= WHAT YOU NEED TO DO =
Every entry needs to be repeated exactly, with nothing left out.

**********

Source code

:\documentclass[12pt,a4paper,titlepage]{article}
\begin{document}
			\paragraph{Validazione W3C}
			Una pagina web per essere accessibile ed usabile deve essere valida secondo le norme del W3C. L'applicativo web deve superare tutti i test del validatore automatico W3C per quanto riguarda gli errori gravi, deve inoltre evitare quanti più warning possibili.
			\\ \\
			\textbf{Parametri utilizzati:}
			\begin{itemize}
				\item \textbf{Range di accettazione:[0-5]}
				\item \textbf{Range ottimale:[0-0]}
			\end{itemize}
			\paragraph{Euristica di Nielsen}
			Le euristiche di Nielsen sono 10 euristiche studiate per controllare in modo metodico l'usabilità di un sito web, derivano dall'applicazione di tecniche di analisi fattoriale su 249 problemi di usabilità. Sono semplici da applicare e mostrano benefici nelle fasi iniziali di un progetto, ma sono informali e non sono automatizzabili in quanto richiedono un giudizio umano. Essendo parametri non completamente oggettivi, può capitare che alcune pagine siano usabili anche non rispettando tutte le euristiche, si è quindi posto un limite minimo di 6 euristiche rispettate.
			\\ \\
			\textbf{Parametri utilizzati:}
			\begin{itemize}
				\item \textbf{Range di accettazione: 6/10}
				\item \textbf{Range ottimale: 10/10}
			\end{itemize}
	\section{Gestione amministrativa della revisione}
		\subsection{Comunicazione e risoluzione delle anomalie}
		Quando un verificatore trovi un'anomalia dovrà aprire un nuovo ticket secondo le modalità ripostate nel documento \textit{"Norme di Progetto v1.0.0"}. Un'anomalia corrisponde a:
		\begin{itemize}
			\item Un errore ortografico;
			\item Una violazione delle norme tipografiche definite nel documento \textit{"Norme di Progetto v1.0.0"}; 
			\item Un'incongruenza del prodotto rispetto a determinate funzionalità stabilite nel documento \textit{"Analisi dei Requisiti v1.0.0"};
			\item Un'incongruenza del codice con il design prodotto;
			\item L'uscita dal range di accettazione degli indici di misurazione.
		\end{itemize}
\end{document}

**********

= OUTPUT FOR THIS EXERCISE =
Source code

:\documentclass[12pt,a4paper,titlepage]{article}
\begin{document}
			\paragraph{Validazione W3C}
			Una pagina web per essere accessibile ed usabile deve essere valida secondo le norme del W3C. L'applicativo web deve superare tutti i test del validatore automatico W3C per quanto riguarda gli errori gravi, deve inoltre evitare quanti più warning possibili.
			\\ \\
			\textbf{Parametri utilizzati:}
			\begin{itemize}
				\item \textbf{Range di accettazione:[0-5]}
				\item \textbf{Range ottimale:[0-0]}
			\end{itemize}
			\paragraph{Euristica di Nielsen}
			Le euristiche di Nielsen sono 10 euristiche studiate per controllare in modo metodico l'usabilità di un sito web, derivano dall'applicazione di tecniche di analisi fattoriale su 249 problemi di usabilità. Sono semplici da applicare e mostrano benefici nelle fasi iniziali di un progetto, ma sono informali e non sono automatizzabili in quanto richiedono un giudizio umano. Essendo parametri non completamente oggettivi, può capitare che alcune pagine siano usabili anche non rispettando tutte le euristiche, si è quindi posto un limite minimo di 6 euristiche rispettate.
			\\ \\
			\textbf{Parametri utilizzati:}
			\begin{itemize}
				\item \textbf{Range di accettazione: 6/10}
				\item \textbf{Range ottimale: 10/10}
			\end{itemize}
	\section{Gestione amministrativa della revisione}
		\subsection{Comunicazione e risoluzione delle anomalie}
		Quando un verificatore trovi un'anomalia dovrà aprire un nuovo ticket secondo le modalità ripostate nel documento \textit{"Norme di Progetto v1.0.0"}. Un'anomalia corrisponde a:
		\begin{itemize}
			\item Un errore ortografico;
			\item Una violazione delle norme tipografiche definite nel documento \textit{"Norme di Progetto v1.0.0"}; 
			\item Un'incongruenza del prodotto rispetto a determinate funzionalità stabilite nel documento \textit{"Analisi dei Requisiti v1.0.0"};
			\item Un'incongruenza del codice con il design prodotto;
			\item L'uscita dal range di accettazione degli indici di misurazione.
		\end{itemize}
\end{document}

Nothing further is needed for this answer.